On 8/6/2019 2:51 AM, Bruce Kellett wrote:
On Tue, Aug 6, 2019 at 7:23 PM Bruno Marchal <marc...@ulb.ac.be <mailto:marc...@ulb.ac.be>> wrote:

    On 6 Aug 2019, at 10:28, Bruce Kellett <bhkellet...@gmail.com
    <mailto:bhkellet...@gmail.com>> wrote:

    No, you are just attempting to divert attention away from the
    fact that you have no answer to my original argument that a
    quantum computer can quite reasonably do the calculation by
    rotating the state vector in Hilbert space, and consequently,
    there is no need to imagine a large number of parallel worlds in
    which the calculations are performed by a series of clunky linear
    processing Turing machines. The hypothetical observer is entirely
    irrelevant.

        In that state, O has still the choice to look at this in the
        {a, b} base, or in the {a+b, a-b} base. In the first, the
        universal ray will describe ((O seeing a) a + (O seeing b) b)
        (well normalised),


    A change of base does not make the idea that there are parallel
    worlds any more convincing. Again, this is just a diversionary
    tactic.

    You are a bit too much fuzzy for me. I don’t see how a rotating
    ray in an Hilbert space fail to described superposition states,
    and without wave collapse the local (partial trace description) of
    the situation above makes the superposition of the observer states
    not eliminable.


I do not understand your objections here. They make no sense. All I am claiming is some basic facts about vector spaces. If you have a vector space, you can form an arbitrary number of sets of basis vectors that span the space. Any vector in the space can be described in terms of its projections onto these basis vectors. Correspondingly, any set of values along the basis vectors can be summed to give a single vector (or ray) in the space. Any change to either the basis vector components, or the vector itself, is reflected in the other representation.
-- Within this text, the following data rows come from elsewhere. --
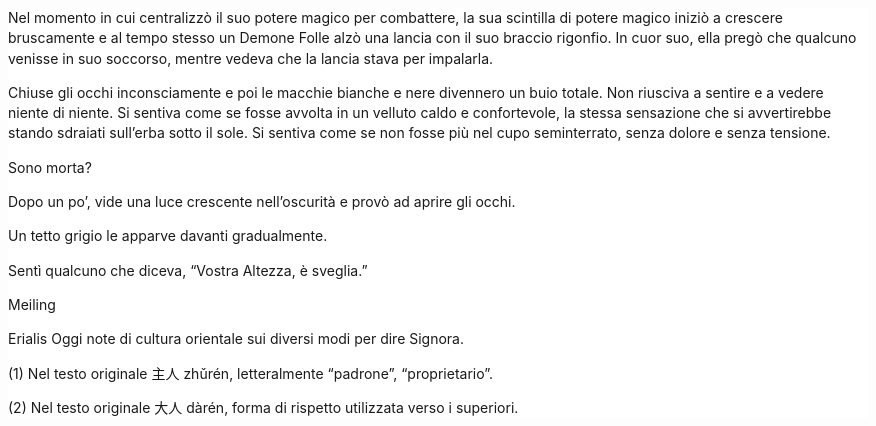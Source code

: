 
Nel momento in cui centralizzò il suo potere magico per combattere, la sua scintilla di potere  magico iniziò a crescere bruscamente e al tempo stesso un Demone Folle alzò una lancia con il suo braccio rigonfio. In cuor suo, ella pregò che qualcuno venisse in suo soccorso, mentre vedeva che la lancia stava per impalarla.


Chiuse gli occhi inconsciamente e poi le macchie bianche e nere divennero un buio totale. Non riusciva a sentire e a vedere niente di niente. Si sentiva come se fosse avvolta in un velluto caldo e confortevole, la stessa sensazione che si avvertirebbe stando sdraiati sull’erba sotto il sole. Si sentiva come se non fosse più nel cupo seminterrato, senza dolore e senza tensione.


Sono morta?


Dopo un po’, vide una luce crescente nell’oscurità e provò ad aprire gli occhi.


Un tetto grigio le apparve davanti gradualmente.


Sentì qualcuno che diceva, “Vostra Altezza, è sveglia.”






Meiling


 Erialis Oggi note di cultura orientale sui diversi modi per dire Signora.


 (1) Nel testo originale 主人 zhǔrén, letteralmente “padrone”, “proprietario”. 


(2) Nel testo originale 大人 dàrén, forma di rispetto utilizzata verso i superiori.








                                


                                



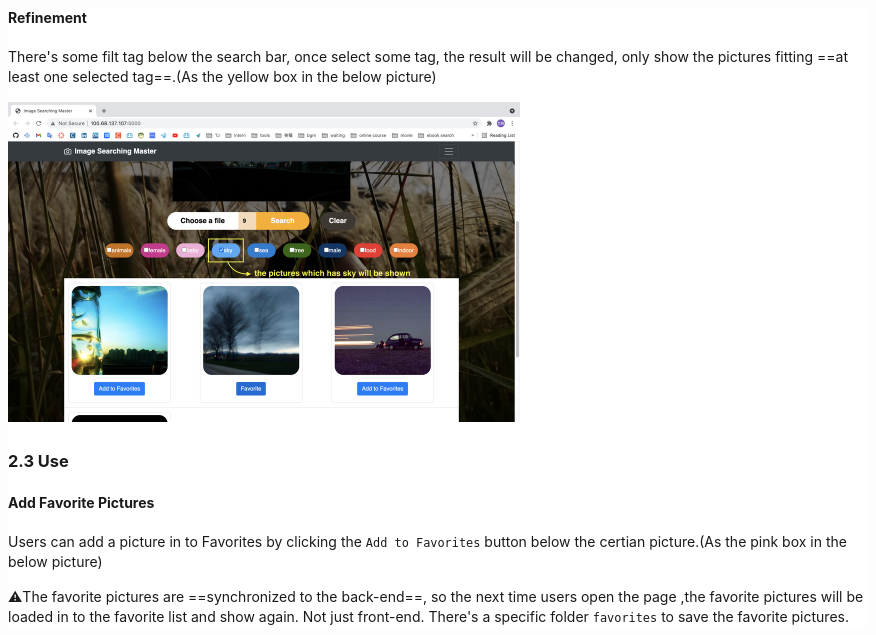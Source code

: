 #### Refinement

There's some filt tag below the search bar, once select some tag, the result will be changed, only show the pictures fitting ==at least one selected tag==.(As the yellow box in the below picture)

<img src="img/Filter.png" alt="Screen Shot 2021-06-04 at 21.36.47" style="zoom:50%;" />



### 2.3 Use

#### Add Favorite Pictures

Users can add a picture in to Favorites by clicking the `Add to Favorites` button below the certian picture.(As the pink box in the below picture)

⚠️The favorite pictures are ==synchronized to the back-end==, so the next time users open the page ,the favorite pictures will be loaded in to the favorite list and show again. Not just front-end. There's a specific folder `favorites` to save the favorite pictures.
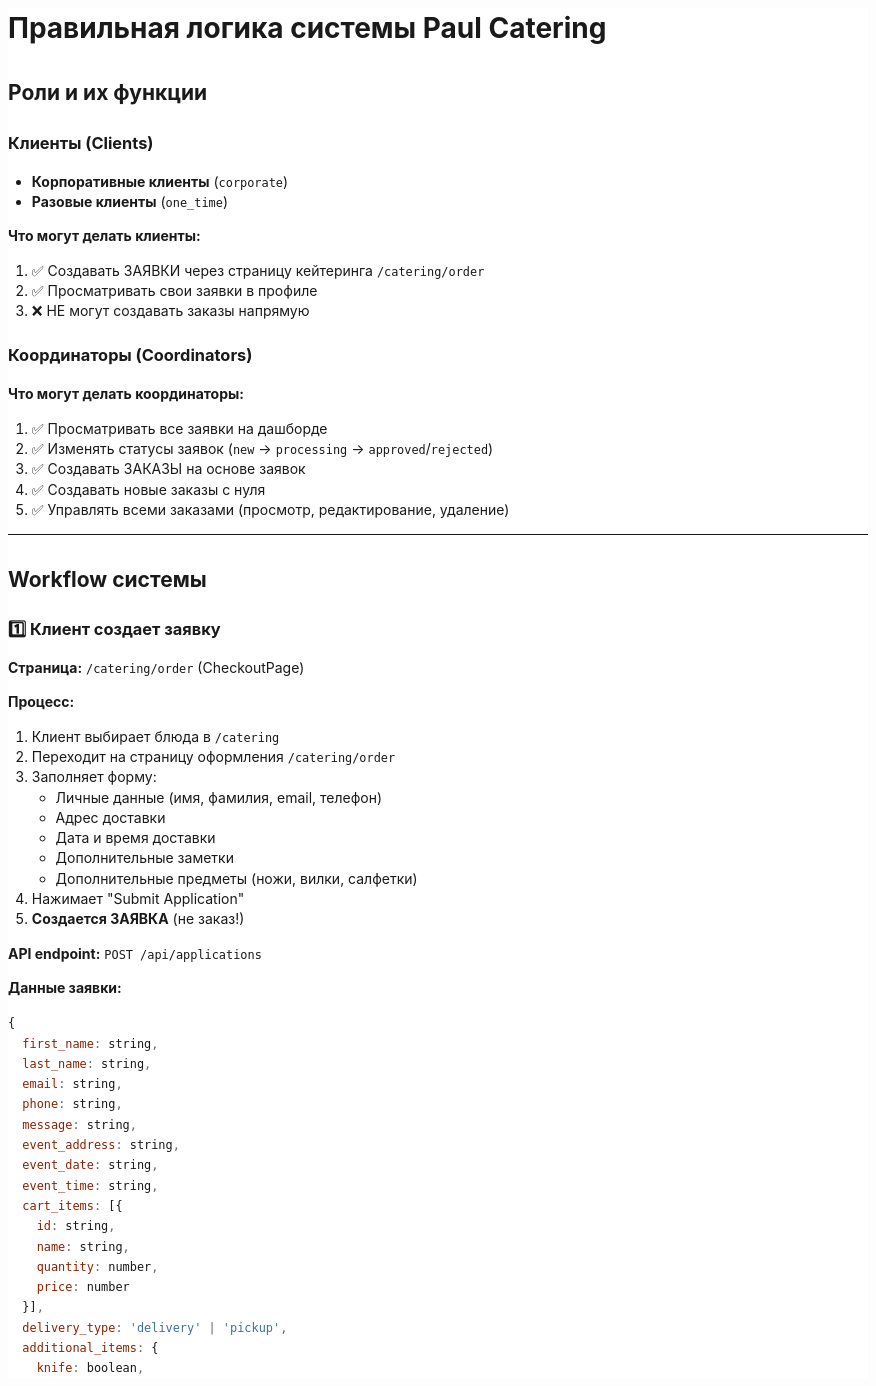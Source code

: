 # Правильная логика системы Paul Catering

## Роли и их функции

### Клиенты (Clients)
- **Корпоративные клиенты** (`corporate`)
- **Разовые клиенты** (`one_time`)

**Что могут делать клиенты:**
1. ✅ Создавать ЗАЯВКИ через страницу кейтеринга `/catering/order`
2. ✅ Просматривать свои заявки в профиле
3. ❌ НЕ могут создавать заказы напрямую

### Координаторы (Coordinators)
**Что могут делать координаторы:**
1. ✅ Просматривать все заявки на дашборде
2. ✅ Изменять статусы заявок (`new` → `processing` → `approved`/`rejected`)
3. ✅ Создавать ЗАКАЗЫ на основе заявок
4. ✅ Создавать новые заказы с нуля
5. ✅ Управлять всеми заказами (просмотр, редактирование, удаление)

---

## Workflow системы

### 1️⃣ Клиент создает заявку

**Страница:** `/catering/order` (CheckoutPage)

**Процесс:**
1. Клиент выбирает блюда в `/catering`
2. Переходит на страницу оформления `/catering/order`
3. Заполняет форму:
   - Личные данные (имя, фамилия, email, телефон)
   - Адрес доставки
   - Дата и время доставки
   - Дополнительные заметки
   - Дополнительные предметы (ножи, вилки, салфетки)
4. Нажимает "Submit Application"
5. **Создается ЗАЯВКА** (не заказ!)

**API endpoint:** `POST /api/applications`

**Данные заявки:**
```javascript
{
  first_name: string,
  last_name: string,
  email: string,
  phone: string,
  message: string,
  event_address: string,
  event_date: string,
  event_time: string,
  cart_items: [{
    id: string,
    name: string,
    quantity: number,
    price: number
  }],
  delivery_type: 'delivery' | 'pickup',
  additional_items: {
    knife: boolean,
```
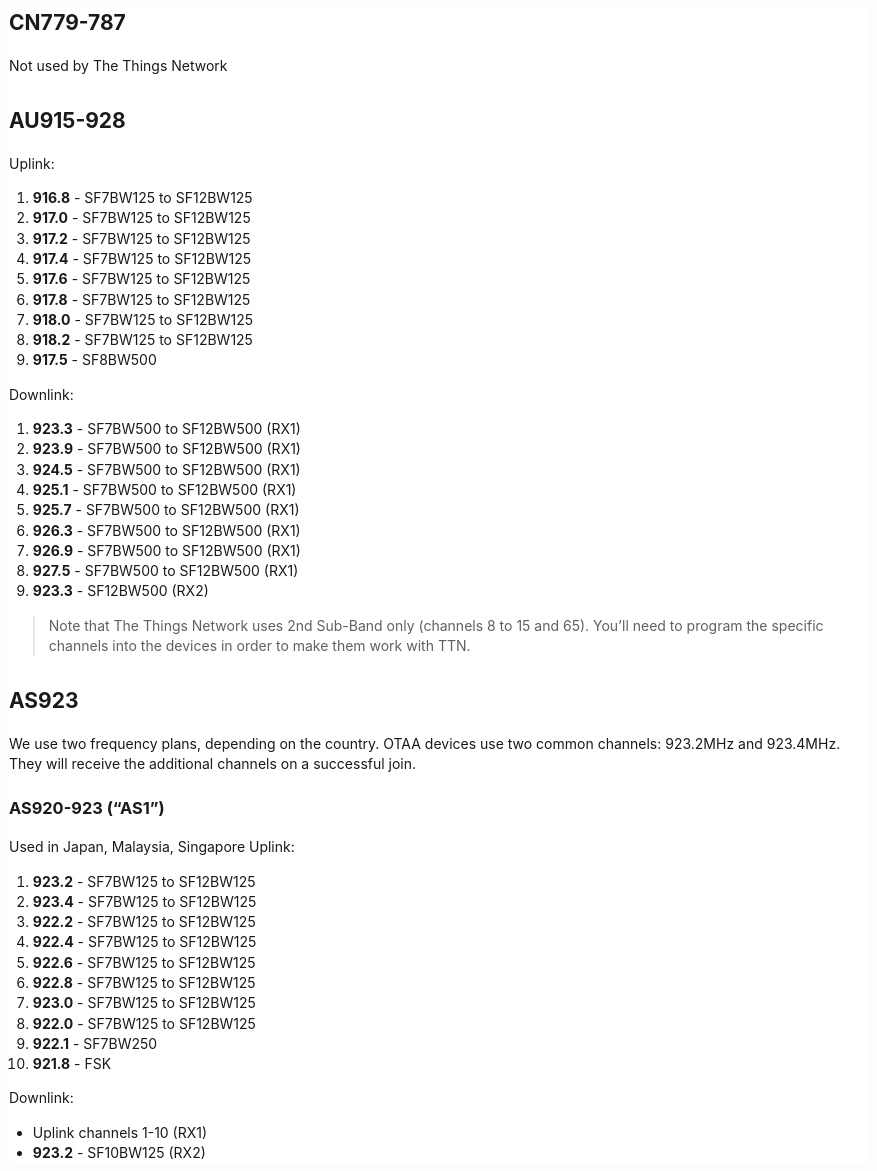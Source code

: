 ## CN779\-787

Not used by The Things Network
## AU915\-928

Uplink:
1. **916\.8** \- SF7BW125 to SF12BW125
2. **917\.0** \- SF7BW125 to SF12BW125
3. **917\.2** \- SF7BW125 to SF12BW125
4. **917\.4** \- SF7BW125 to SF12BW125
5. **917\.6** \- SF7BW125 to SF12BW125
6. **917\.8** \- SF7BW125 to SF12BW125
7. **918\.0** \- SF7BW125 to SF12BW125
8. **918\.2** \- SF7BW125 to SF12BW125
9. **917\.5** \- SF8BW500

Downlink:
1. **923\.3** \- SF7BW500 to SF12BW500 (RX1\)
2. **923\.9** \- SF7BW500 to SF12BW500 (RX1\)
3. **924\.5** \- SF7BW500 to SF12BW500 (RX1\)
4. **925\.1** \- SF7BW500 to SF12BW500 (RX1\)
5. **925\.7** \- SF7BW500 to SF12BW500 (RX1\)
6. **926\.3** \- SF7BW500 to SF12BW500 (RX1\)
7. **926\.9** \- SF7BW500 to SF12BW500 (RX1\)
8. **927\.5** \- SF7BW500 to SF12BW500 (RX1\)
9. **923\.3** \- SF12BW500 (RX2\)

> Note that The Things Network uses 2nd Sub\-Band only (channels 8 to 15 and 65\). You’ll need to program the specific channels into the devices in order to make them work with TTN.

## AS923

We use two frequency plans, depending on the country. OTAA devices use two common channels: 923\.2MHz and 923\.4MHz. They will receive the additional channels on a successful join.
### AS920\-923 (“AS1”)

Used in Japan, Malaysia, Singapore
Uplink:
1. **923\.2** \- SF7BW125 to SF12BW125
2. **923\.4** \- SF7BW125 to SF12BW125
3. **922\.2** \- SF7BW125 to SF12BW125
4. **922\.4** \- SF7BW125 to SF12BW125
5. **922\.6** \- SF7BW125 to SF12BW125
6. **922\.8** \- SF7BW125 to SF12BW125
7. **923\.0** \- SF7BW125 to SF12BW125
8. **922\.0** \- SF7BW125 to SF12BW125
9. **922\.1** \- SF7BW250
10. **921\.8** \- FSK

Downlink:
* Uplink channels 1\-10 (RX1\)
* **923\.2** \- SF10BW125 (RX2\)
In other words, change the vector and you change the projections on to the basis. Or change these basis components and you change the vector.

In the case of a quantum computer, description of the calculation in terms of some set of basis vectors is completely captured in the corresponding changes to the summation vector. Consequently, the description of the QC action in terms of some set of basis vectors is entirely unnecessary -- the same action of the QC is entirely captured by the unitary rotations of the summation vector in the Hilbert space.

That is all that there is to it. The advantage of the vector description is that such a description is independent of the chosen basis -- what happens to the vector can be described in terms of any one of the infinite number of possible alternative bases. This is the basis ambiguity, or problem of a preferred basis. To pick out one set of base vectors and claim that these vectors represent a set of parallel worlds in which the computations actually occur, is simply unnecessary -- description in terms of the single summation vector eliminates this stupidity.

    Maybe you can tell me what happens in that situation. Note that
    even after measurement, we can get back the interference effect by
    erasing the memorised outcome of the result. Without collapse pure
    state remains pure, and decoherence is relative to each “copies”
    of the observer in the terms of the (universal)



These observations are entirely beside the point. You cannot erase the memory of the result because memory is intrinsically irreversible. Quantum erasure is a technical matter that occurs only in highly constrained situations. I think you should catch up on some recent work on quantum foundations, in which Everett does not necessarily require the continuing purity of the quantum state. Measurement changes the pure state into a mixture. Zureck has made considerable progress in this direction in recent years. Quantum foundations has moved on since 1957.

Bruce

The basis enters into a quantum computation only at the end, when the algorithm requires that the answer be projected onto a specific basis.